— Task prompt —
What are the lines below, starting at the line containing "- Updated documentation" and ending at the line containing "Miscellaneous scripts to"? Write them out exactly, ends included, without pictures.

*** Opening of Provided information ***

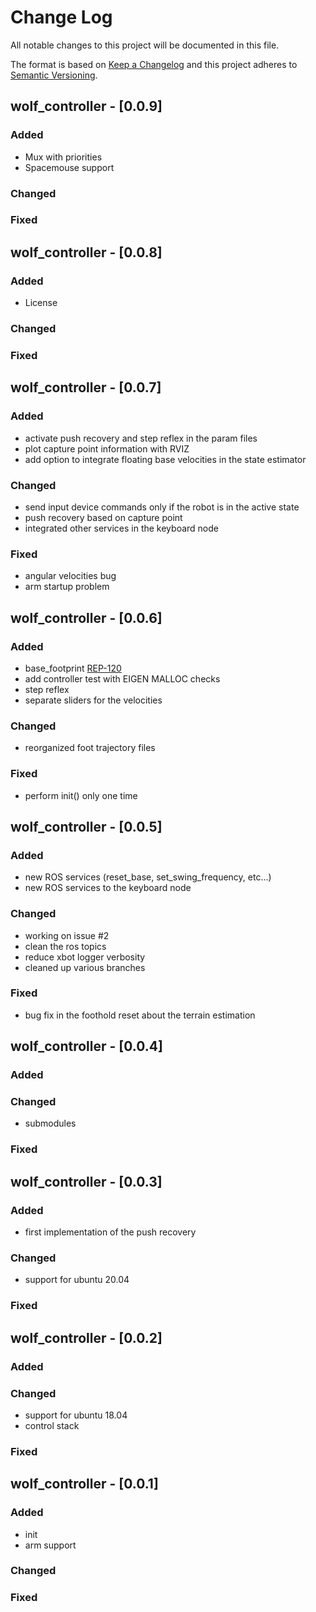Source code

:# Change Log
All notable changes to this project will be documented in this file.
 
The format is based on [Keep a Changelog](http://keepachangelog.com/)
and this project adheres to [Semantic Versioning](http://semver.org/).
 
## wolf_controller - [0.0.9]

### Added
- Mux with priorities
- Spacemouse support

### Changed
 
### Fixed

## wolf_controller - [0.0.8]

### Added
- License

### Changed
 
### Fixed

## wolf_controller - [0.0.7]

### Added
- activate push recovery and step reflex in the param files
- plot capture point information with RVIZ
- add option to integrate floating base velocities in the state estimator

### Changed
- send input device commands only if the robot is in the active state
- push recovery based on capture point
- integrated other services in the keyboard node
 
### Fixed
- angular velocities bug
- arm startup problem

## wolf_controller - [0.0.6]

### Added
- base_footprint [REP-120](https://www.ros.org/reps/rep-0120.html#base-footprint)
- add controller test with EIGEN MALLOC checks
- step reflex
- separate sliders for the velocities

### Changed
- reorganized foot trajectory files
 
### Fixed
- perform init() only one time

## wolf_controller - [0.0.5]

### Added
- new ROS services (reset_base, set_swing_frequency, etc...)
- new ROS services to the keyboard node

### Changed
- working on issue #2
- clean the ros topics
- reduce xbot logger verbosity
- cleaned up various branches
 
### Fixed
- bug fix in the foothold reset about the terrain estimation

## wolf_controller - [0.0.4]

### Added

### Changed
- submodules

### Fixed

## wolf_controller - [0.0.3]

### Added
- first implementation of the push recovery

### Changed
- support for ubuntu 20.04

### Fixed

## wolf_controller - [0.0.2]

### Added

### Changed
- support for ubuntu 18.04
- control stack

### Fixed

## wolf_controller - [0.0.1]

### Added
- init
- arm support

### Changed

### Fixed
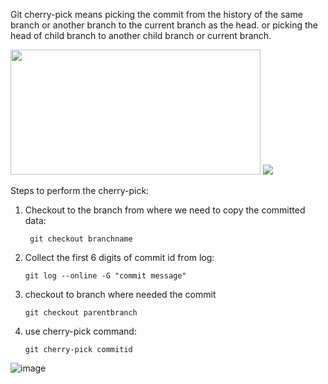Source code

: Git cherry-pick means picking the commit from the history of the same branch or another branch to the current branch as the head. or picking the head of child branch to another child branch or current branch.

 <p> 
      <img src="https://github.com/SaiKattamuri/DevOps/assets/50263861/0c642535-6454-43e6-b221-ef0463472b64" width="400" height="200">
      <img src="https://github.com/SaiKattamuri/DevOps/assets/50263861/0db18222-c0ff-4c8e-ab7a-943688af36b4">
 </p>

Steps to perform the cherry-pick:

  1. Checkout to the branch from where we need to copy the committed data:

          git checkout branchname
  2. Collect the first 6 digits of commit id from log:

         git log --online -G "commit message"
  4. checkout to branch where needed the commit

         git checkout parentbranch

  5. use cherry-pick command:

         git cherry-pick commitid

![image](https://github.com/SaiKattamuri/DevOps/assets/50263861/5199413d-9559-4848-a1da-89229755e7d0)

*** Close of Provided information ***
*** Opening of Provided information ***

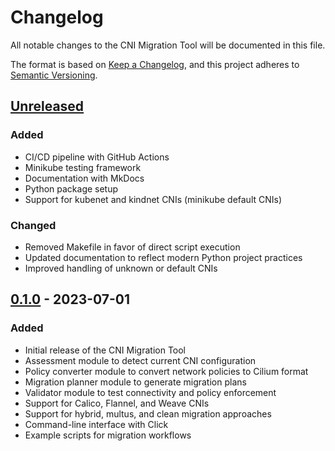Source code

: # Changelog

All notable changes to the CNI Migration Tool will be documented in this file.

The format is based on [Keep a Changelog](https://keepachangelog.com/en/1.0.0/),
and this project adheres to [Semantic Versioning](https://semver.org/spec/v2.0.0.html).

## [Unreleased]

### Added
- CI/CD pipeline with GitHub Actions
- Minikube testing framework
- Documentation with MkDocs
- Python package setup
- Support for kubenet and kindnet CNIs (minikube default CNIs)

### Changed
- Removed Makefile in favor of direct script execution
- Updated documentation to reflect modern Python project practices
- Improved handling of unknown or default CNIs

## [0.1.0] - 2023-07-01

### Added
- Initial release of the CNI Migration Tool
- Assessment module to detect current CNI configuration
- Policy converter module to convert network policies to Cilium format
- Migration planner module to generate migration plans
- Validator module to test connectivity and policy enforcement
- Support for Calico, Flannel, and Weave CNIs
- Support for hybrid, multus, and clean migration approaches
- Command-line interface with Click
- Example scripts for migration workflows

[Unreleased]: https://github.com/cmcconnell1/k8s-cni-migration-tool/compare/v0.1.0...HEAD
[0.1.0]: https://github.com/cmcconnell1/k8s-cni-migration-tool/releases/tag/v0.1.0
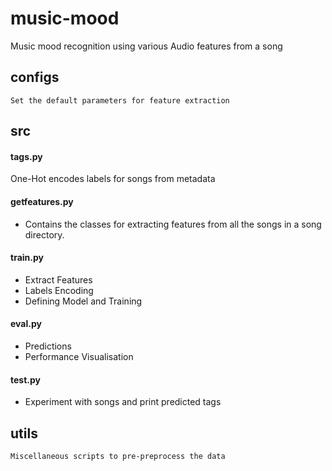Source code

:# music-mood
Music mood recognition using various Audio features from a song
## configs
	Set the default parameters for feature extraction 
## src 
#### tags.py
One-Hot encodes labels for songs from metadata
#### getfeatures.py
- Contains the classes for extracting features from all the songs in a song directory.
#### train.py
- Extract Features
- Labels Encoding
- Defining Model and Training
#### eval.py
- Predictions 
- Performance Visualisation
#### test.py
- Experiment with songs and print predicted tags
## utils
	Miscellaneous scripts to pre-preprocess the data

*** Close of Provided information ***

— Result for this task —
- Updated documentation to reflect modern Python project practices
- Improved handling of unknown or default CNIs

## [0.1.0] - 2023-07-01

### Added
- Initial release of the CNI Migration Tool
- Assessment module to detect current CNI configuration
- Policy converter module to convert network policies to Cilium format
- Migration planner module to generate migration plans
- Validator module to test connectivity and policy enforcement
- Support for Calico, Flannel, and Weave CNIs
- Support for hybrid, multus, and clean migration approaches
- Command-line interface with Click
- Example scripts for migration workflows

[Unreleased]: https://github.com/cmcconnell1/k8s-cni-migration-tool/compare/v0.1.0...HEAD
[0.1.0]: https://github.com/cmcconnell1/k8s-cni-migration-tool/releases/tag/v0.1.0
Source code

:# music-mood
Music mood recognition using various Audio features from a song
## configs
	Set the default parameters for feature extraction 
## src 
#### tags.py
One-Hot encodes labels for songs from metadata
#### getfeatures.py
- Contains the classes for extracting features from all the songs in a song directory.
#### train.py
- Extract Features
- Labels Encoding
- Defining Model and Training
#### eval.py
- Predictions 
- Performance Visualisation
#### test.py
- Experiment with songs and print predicted tags
## utils
	Miscellaneous scripts to pre-preprocess the data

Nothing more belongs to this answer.